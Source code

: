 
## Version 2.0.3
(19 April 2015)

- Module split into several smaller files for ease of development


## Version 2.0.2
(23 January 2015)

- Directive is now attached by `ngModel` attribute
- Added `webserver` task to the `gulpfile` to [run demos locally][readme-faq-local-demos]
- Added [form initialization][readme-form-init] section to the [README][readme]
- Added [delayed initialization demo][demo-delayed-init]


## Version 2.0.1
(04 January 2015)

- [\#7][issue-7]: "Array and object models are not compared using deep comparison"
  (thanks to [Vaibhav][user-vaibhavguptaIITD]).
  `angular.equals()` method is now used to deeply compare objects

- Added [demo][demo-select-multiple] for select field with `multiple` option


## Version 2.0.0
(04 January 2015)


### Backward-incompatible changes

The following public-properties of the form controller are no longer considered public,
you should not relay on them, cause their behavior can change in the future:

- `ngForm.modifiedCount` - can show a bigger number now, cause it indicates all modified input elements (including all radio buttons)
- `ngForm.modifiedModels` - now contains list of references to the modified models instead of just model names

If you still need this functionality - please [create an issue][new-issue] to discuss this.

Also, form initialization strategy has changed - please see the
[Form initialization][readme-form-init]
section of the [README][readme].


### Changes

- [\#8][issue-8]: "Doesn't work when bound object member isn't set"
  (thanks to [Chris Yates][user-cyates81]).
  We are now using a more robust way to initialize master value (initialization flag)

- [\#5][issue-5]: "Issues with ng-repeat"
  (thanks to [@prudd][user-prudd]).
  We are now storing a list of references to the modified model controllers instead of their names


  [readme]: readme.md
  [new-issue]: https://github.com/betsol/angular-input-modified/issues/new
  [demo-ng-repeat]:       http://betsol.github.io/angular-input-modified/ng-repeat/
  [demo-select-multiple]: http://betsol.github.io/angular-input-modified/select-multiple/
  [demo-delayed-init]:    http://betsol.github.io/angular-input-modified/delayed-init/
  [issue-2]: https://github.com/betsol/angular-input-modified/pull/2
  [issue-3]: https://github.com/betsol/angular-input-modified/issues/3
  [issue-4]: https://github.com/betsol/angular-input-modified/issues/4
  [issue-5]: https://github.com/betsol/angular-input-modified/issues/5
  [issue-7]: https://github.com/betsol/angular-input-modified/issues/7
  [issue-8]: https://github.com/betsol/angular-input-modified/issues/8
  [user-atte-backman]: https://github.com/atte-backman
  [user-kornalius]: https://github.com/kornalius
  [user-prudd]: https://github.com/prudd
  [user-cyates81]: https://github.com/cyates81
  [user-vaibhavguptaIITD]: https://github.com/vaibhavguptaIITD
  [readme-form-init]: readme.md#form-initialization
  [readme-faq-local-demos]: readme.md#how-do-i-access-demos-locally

□ □ □ □ □ □ □

What to produce: Give the lines again, exactly as they stand, from the beginning of the data through the line with "If you still".

Task answer:
Source code

: 
## Version 2.0.3
(19 April 2015)

- Module split into several smaller files for ease of development


## Version 2.0.2
(23 January 2015)

- Directive is now attached by `ngModel` attribute
- Added `webserver` task to the `gulpfile` to [run demos locally][readme-faq-local-demos]
- Added [form initialization][readme-form-init] section to the [README][readme]
- Added [delayed initialization demo][demo-delayed-init]


## Version 2.0.1
(04 January 2015)

- [\#7][issue-7]: "Array and object models are not compared using deep comparison"
  (thanks to [Vaibhav][user-vaibhavguptaIITD]).
  `angular.equals()` method is now used to deeply compare objects

- Added [demo][demo-select-multiple] for select field with `multiple` option


## Version 2.0.0
(04 January 2015)


### Backward-incompatible changes

The following public-properties of the form controller are no longer considered public,
you should not relay on them, cause their behavior can change in the future:

- `ngForm.modifiedCount` - can show a bigger number now, cause it indicates all modified input elements (including all radio buttons)
- `ngForm.modifiedModels` - now contains list of references to the modified models instead of just model names

If you still need this functionality - please [create an issue][new-issue] to discuss this.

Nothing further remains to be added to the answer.